「40年以上に渡って熟成された世界観から一歩もはみ出さない鉄板活劇、オーラスではアラカン大号泣」インディ・ジョーンズと運命のダイヤル よねさんの映画レビュー(感想・評価)
40年以上に渡って熟成された世界観から一歩もはみ出さない鉄板活劇、オーラスではアラカン大号泣
前作『〜クリスタル・スカルの王国』がプロットで冒険し過ぎて壮絶なスカに成り下がったのを反省したのか、かつてのシリーズへの原点回帰を宣言するかのような第2次大戦下で繰り広げられるオールドファッションな活劇は並のB級アクションならクライマックスになるくらい贅沢極まりないツカミ。運命のダイヤルを巡る冒険のイントロに使われる曲で時代を俯瞰してみせ、以降は期待を裏切らない安定した展開。40年以上に渡る年月を経てガチガチに構築された世界観から一歩もはみ出さずドラマの緩急の付け方やジョークの付け方もオーソドックスなので今回監督がジェームズ・マンゴールドに代わったことによる変化はほとんど見て取れません。
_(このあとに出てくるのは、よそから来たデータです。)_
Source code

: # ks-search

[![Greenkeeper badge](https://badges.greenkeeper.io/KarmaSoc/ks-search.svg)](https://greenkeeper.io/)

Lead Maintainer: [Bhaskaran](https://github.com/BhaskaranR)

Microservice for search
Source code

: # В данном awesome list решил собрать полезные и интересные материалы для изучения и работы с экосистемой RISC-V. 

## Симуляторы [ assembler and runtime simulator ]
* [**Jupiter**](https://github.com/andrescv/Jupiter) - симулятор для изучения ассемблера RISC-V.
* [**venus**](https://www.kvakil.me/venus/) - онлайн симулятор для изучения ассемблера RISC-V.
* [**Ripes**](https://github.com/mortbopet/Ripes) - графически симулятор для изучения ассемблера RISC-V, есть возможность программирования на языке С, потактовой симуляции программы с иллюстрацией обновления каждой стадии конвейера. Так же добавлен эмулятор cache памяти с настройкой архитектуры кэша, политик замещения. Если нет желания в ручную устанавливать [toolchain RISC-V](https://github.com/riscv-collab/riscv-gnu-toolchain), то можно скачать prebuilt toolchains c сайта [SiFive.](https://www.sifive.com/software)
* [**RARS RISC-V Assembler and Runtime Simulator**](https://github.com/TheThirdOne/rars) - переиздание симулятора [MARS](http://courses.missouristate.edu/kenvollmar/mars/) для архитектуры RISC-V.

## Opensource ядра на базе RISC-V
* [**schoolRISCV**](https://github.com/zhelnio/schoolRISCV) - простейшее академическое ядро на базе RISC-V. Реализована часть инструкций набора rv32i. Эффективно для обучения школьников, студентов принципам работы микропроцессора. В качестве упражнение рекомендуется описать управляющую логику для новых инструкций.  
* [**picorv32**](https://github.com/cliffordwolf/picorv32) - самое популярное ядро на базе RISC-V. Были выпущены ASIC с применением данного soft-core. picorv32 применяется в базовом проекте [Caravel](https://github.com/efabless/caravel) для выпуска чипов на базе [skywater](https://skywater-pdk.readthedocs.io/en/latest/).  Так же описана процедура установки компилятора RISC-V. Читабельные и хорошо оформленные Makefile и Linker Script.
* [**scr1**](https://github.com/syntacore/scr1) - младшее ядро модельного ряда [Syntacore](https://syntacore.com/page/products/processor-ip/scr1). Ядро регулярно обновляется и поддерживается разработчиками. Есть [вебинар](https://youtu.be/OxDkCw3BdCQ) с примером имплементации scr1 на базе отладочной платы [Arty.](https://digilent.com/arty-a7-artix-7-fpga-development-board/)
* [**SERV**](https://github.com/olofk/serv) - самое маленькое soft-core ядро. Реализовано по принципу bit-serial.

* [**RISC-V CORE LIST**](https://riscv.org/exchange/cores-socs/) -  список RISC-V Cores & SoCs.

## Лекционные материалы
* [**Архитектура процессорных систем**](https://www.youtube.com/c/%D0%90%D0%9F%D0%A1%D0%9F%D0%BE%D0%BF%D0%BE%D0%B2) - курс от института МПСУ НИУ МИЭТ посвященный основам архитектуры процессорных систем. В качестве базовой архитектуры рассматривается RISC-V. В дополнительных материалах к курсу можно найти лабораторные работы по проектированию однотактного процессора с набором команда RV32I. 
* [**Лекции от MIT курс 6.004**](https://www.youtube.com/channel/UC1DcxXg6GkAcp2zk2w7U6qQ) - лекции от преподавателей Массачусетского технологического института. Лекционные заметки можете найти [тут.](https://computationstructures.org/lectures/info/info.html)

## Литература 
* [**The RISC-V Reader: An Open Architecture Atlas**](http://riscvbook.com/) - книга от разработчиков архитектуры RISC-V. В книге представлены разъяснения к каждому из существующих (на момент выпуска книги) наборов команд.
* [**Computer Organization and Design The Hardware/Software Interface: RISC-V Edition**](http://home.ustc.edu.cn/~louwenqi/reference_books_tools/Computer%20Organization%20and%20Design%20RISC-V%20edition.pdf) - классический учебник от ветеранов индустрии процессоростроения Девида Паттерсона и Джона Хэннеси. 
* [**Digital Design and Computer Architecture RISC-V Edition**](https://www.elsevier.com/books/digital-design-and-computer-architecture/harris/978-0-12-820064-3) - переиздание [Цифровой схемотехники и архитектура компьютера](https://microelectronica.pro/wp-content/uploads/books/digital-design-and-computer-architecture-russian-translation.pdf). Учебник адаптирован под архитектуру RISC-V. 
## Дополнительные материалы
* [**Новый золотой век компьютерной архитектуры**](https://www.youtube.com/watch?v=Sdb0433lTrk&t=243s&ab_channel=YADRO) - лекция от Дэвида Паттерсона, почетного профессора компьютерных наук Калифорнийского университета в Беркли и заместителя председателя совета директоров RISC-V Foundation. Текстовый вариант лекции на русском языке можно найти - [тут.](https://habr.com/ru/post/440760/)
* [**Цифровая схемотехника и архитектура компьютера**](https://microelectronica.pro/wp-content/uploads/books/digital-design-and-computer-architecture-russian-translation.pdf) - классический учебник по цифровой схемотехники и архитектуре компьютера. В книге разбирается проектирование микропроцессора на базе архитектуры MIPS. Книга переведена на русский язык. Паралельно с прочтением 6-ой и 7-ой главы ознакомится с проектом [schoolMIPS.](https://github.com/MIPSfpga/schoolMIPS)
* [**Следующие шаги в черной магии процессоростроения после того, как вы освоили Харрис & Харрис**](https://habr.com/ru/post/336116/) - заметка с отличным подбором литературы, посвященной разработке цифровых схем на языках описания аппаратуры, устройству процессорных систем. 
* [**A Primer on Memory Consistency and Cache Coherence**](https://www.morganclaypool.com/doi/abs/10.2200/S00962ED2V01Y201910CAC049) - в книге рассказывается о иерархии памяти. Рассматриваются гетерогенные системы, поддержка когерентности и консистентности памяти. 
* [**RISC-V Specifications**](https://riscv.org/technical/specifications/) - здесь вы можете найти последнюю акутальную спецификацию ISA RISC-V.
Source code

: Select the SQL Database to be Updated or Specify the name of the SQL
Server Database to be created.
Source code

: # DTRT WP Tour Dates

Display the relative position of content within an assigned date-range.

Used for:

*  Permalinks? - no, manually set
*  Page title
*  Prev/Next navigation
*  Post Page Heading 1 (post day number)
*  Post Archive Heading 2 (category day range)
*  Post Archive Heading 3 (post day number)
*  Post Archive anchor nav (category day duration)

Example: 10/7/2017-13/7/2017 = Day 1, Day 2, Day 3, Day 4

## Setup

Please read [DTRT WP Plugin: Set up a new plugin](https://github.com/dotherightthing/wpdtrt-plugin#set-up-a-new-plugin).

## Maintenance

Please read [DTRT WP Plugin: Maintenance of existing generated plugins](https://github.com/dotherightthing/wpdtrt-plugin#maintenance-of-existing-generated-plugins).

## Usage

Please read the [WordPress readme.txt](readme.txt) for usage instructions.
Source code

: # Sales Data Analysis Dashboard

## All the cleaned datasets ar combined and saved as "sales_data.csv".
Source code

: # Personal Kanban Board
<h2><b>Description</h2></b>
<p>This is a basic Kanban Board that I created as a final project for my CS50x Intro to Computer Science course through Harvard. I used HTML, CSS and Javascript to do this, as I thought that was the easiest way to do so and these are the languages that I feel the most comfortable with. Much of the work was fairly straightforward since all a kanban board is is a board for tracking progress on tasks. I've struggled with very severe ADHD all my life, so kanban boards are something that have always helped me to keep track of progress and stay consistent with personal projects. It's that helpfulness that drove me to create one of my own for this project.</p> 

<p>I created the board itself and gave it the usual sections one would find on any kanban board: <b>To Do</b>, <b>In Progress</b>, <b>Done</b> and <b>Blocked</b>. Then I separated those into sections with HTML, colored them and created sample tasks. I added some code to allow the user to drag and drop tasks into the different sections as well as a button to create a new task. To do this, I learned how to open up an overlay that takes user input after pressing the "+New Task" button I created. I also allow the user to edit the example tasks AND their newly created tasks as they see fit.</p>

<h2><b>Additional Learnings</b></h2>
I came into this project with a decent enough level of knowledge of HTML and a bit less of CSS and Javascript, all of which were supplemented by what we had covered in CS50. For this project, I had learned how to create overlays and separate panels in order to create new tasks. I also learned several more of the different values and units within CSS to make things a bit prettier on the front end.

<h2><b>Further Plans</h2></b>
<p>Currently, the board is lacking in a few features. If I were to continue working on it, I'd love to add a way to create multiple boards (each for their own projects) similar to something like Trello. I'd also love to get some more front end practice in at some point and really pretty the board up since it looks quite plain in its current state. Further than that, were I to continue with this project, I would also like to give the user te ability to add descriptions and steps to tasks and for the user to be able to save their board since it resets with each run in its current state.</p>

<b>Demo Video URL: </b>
文句の付け所はどこにもありませんがこういう鉄板の冒険譚は映画に限らず無数に作られているわけで斬新な描写というのはもはや相当難しいのかどうしてもあらゆるカットに既視感を感じてしまい、今回チラッとアントニオ・バンデラスが出ていることも相俟って『アンチャーテッド』を観ているような錯覚すら覚えてしまいました。
しかし何といってもオーラスの展開。シリーズの歴史をリアルタイムで観てきた世代はここで号泣することになるでしょう。ということで『レイダース/失われたアーク《聖櫃》』すら観たことがない人は何にも面白くないと思います。
たまたまですがアストラッド・ジルベルトへの追悼にもなっているところもグッときました。